The job is to find each line in the entries holding the string "existing" and copy that line.

Data items:
--------------------------------

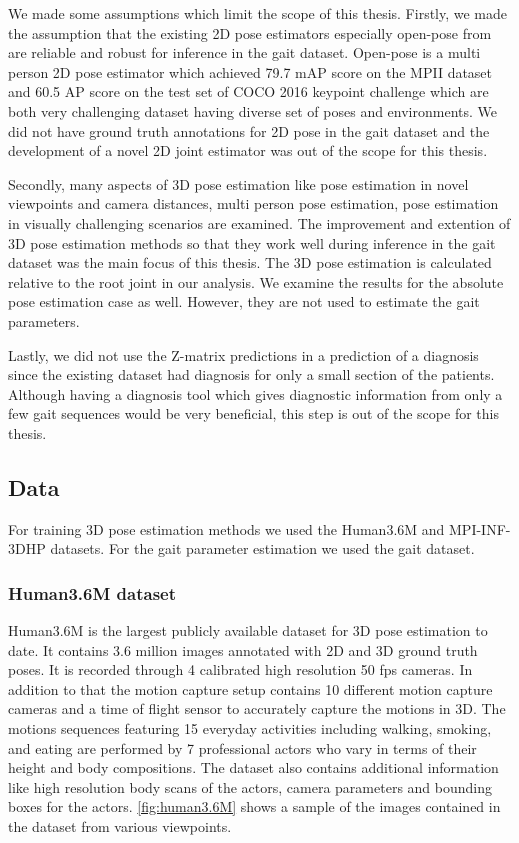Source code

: We made some assumptions which limit the scope of this thesis. Firstly, we made the assumption that the existing 2D pose estimators especially open-pose from \parencite{cao2016realtime} are reliable and robust for inference in the gait dataset. Open-pose is a multi person 2D pose estimator which achieved 79.7 mAP score on the MPII dataset and 60.5 AP score on the test set of COCO 2016 keypoint challenge which are both very challenging dataset having diverse set of poses and environments. We did not have ground truth annotations for 2D pose in the gait dataset and the development of a novel 2D joint estimator was out of the scope for this thesis.

Secondly, many aspects of 3D pose estimation like pose estimation in novel viewpoints and camera distances, multi person pose estimation, pose estimation in visually challenging scenarios are examined. The improvement and extention of 3D pose estimation methods so that they work well during inference in the gait dataset was the main focus of this thesis. The 3D pose estimation is calculated relative to the root joint in our analysis. We examine the results for the absolute pose estimation case as well. However, they are not used to estimate the gait parameters.

Lastly, we did not use the Z-matrix predictions in a prediction of a diagnosis since the existing dataset had diagnosis for only a small section of the patients. Although having a diagnosis tool which gives diagnostic information from only a few gait sequences would be very beneficial, this step is out of the scope for this thesis.

\subsection{Data}

For training 3D pose estimation methods we used the Human3.6M \parencite{ionescu2014human3} and MPI-INF-3DHP \parencite{mehta2017monocular} datasets. For the gait parameter estimation we used the gait dataset.

\subsubsection{Human3.6M dataset}

Human3.6M is the largest publicly available dataset for 3D pose estimation to date. It contains 3.6 million images annotated with 2D and 3D ground truth poses. It is recorded through 4 calibrated high resolution 50 fps cameras. In addition to that the motion capture setup contains 10 different motion capture cameras and a time of flight sensor to accurately capture the motions in 3D. The motions sequences featuring 15 everyday activities including walking, smoking, and eating are performed by 7 professional actors who vary in terms of their height and body compositions. The dataset also contains additional information like high resolution body scans of the actors, camera parameters and bounding boxes for the actors. \autoref{fig:human3.6M} shows a sample of the images contained in the dataset from various viewpoints.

--------------------------------

### [Final answer]
: We made some assumptions which limit the scope of this thesis. Firstly, we made the assumption that the existing 2D pose estimators especially open-pose from \parencite{cao2016realtime} are reliable and robust for inference in the gait dataset. Open-pose is a multi person 2D pose estimator which achieved 79.7 mAP score on the MPII dataset and 60.5 AP score on the test set of COCO 2016 keypoint challenge which are both very challenging dataset having diverse set of poses and environments. We did not have ground truth annotations for 2D pose in the gait dataset and the development of a novel 2D joint estimator was out of the scope for this thesis.
Lastly, we did not use the Z-matrix predictions in a prediction of a diagnosis since the existing dataset had diagnosis for only a small section of the patients. Although having a diagnosis tool which gives diagnostic information from only a few gait sequences would be very beneficial, this step is out of the scope for this thesis.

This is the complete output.